I planned to befriend a llama and ride bareback one golden morning into Machu Picchu, and with my fringed boots and dazzling bohemian bracelet collection, I would suddenly understand the meaning of my life.

Why not, right?

My wildest and most single girl friend and I landed in Quito, Ecuador, and began our travel down the continent, by bus or plane or llama, to Peru. Instead, we just took a cab three hours south to a mountain town, Banos, Ecuador.

A double rainbow appears over the town of Banos, Ecuador. (Angela Arcos)
A double rainbow appears over the town of Banos, Ecuador. (Angela A. Arcos)

I never made it to Peru. I was afforded the opportunity to drink of the hallucinogenic tea in the Ecuadorian Amazon, but I didn’t trust our guide to refrain from any funny business, and I was really barfy that day, so … pass. Thanks.

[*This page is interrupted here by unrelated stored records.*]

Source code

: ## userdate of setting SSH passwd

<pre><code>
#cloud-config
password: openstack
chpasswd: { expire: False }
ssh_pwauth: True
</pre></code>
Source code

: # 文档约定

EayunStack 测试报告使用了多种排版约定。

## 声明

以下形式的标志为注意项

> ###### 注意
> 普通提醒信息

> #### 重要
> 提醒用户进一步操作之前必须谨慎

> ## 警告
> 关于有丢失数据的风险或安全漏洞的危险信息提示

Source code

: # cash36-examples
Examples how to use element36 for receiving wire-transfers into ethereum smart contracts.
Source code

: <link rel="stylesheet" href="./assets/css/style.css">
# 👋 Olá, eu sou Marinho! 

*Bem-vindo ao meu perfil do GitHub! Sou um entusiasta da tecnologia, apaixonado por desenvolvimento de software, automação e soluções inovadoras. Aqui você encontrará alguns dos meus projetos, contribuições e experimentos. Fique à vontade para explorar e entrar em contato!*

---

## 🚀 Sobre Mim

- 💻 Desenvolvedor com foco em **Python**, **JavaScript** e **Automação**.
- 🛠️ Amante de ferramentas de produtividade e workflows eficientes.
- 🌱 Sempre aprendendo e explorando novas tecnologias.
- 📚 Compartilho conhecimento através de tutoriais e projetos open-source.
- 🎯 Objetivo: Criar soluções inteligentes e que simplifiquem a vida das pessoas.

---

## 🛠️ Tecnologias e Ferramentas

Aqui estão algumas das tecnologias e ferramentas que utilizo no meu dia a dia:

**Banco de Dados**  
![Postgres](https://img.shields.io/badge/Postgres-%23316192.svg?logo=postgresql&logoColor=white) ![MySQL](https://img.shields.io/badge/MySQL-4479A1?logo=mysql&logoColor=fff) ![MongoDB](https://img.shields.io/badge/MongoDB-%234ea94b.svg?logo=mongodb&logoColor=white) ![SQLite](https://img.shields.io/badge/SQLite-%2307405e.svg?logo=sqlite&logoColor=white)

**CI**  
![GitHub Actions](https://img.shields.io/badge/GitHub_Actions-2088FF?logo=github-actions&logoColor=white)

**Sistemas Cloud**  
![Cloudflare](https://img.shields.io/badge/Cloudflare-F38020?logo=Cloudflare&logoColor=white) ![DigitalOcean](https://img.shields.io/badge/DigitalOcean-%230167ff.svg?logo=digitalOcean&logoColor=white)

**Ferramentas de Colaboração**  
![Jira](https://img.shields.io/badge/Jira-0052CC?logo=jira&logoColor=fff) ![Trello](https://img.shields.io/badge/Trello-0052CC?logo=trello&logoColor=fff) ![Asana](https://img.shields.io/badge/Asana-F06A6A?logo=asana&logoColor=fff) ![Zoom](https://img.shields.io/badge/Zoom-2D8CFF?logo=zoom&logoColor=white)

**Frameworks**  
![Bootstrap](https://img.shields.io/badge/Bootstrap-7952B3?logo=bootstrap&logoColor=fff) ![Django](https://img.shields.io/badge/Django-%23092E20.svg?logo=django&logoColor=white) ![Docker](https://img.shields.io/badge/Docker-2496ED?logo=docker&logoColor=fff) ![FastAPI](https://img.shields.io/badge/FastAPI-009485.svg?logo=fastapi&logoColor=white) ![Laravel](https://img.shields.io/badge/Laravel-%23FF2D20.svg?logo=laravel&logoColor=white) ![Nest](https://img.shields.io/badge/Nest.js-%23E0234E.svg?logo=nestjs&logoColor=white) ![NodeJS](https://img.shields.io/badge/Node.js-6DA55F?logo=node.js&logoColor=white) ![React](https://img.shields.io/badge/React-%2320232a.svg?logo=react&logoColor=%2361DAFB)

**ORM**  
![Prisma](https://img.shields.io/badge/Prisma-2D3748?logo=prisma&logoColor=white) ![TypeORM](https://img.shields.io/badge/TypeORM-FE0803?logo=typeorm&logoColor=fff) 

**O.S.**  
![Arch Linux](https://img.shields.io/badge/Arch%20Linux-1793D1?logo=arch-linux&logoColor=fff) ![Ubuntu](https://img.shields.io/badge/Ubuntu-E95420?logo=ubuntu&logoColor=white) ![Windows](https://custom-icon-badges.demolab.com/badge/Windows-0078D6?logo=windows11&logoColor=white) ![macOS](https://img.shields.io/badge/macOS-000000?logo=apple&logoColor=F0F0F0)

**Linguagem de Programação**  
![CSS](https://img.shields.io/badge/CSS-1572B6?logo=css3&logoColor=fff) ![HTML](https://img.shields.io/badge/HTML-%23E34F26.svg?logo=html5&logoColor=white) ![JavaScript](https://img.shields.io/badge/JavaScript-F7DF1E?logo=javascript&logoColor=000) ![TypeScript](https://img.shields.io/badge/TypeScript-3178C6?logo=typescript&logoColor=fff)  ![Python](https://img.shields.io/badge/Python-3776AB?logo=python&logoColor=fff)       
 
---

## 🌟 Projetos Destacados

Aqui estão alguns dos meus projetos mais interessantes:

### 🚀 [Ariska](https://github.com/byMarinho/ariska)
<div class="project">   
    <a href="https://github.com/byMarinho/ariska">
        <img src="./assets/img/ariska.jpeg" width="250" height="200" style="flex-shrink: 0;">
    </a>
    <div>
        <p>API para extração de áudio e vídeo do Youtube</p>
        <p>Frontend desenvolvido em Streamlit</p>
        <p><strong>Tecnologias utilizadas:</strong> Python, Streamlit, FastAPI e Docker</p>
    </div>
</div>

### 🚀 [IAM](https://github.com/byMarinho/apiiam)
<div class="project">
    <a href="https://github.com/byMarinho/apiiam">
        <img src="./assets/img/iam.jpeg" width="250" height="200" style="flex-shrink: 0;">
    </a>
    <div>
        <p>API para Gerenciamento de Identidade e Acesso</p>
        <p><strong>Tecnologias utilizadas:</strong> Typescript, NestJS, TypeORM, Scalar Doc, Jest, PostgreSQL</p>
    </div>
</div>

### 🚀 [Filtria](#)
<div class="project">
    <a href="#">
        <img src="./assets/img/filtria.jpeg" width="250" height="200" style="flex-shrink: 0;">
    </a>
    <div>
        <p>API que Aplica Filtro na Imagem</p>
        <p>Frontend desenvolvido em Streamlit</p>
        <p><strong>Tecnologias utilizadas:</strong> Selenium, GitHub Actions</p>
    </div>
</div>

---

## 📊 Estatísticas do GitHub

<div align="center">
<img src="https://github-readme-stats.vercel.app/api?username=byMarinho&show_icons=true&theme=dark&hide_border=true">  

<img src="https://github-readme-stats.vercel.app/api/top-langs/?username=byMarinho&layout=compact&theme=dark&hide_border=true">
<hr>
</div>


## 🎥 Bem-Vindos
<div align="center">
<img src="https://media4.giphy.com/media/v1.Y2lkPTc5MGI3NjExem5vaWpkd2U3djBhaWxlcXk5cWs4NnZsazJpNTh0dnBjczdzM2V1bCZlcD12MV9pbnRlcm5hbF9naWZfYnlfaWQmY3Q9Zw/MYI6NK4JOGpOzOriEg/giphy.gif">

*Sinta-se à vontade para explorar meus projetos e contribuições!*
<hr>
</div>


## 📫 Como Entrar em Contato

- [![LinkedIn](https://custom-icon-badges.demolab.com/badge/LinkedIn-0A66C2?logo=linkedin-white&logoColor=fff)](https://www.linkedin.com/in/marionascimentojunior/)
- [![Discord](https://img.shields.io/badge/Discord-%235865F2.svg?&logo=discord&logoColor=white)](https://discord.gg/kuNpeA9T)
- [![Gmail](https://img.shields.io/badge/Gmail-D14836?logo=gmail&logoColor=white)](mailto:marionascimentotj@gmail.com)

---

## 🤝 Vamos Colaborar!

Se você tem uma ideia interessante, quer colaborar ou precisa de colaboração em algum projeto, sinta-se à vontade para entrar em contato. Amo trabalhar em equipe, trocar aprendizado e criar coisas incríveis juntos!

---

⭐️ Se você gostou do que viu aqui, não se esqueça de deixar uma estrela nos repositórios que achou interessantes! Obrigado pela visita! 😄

Shamans were plentiful, but not at all like I expected. They will interpret anything for $20, and they will take you on a canoe for $5, and you can borrow their mud boots for $3, and do you wanna buy an authentic Andean art piece, painted by their only son who is deaf and partially blind, for $15? No, gracias, I saw that same “llama on a hill with a sun” painting in the tourist-trinket plaza this morning.

I saw one real llama, one time. Once. It would not let me pet it.

My expedition failed to fully live up to my expectations, but how could it have? Life laughs when we build expectations. Looking back, I was having a particularly hilarious moment. I felt, in my quarter-life crisis, that to learn about the secrets of the universe I had to go all Laura Croft and uncover some ancient runes.

But in the here and now, this evening, I will be propped up in bed with the screen light dimmed so I don’t wake my husband. He’s from Ecuador and has a hard time understanding why anyone would want to scratch at a keyboard all night long, but he abides it and sometimes whispers “write baby, write” between sleep cycles. This month will mark one year of living together in the U.S.

And it. Has been. A challenge.

A local family mills about their home near the town of Banos, Ecuador. (Angela A. Arcos)
A local family mills about their home near the town of Banos, Ecuador. (Angela A. Arcos)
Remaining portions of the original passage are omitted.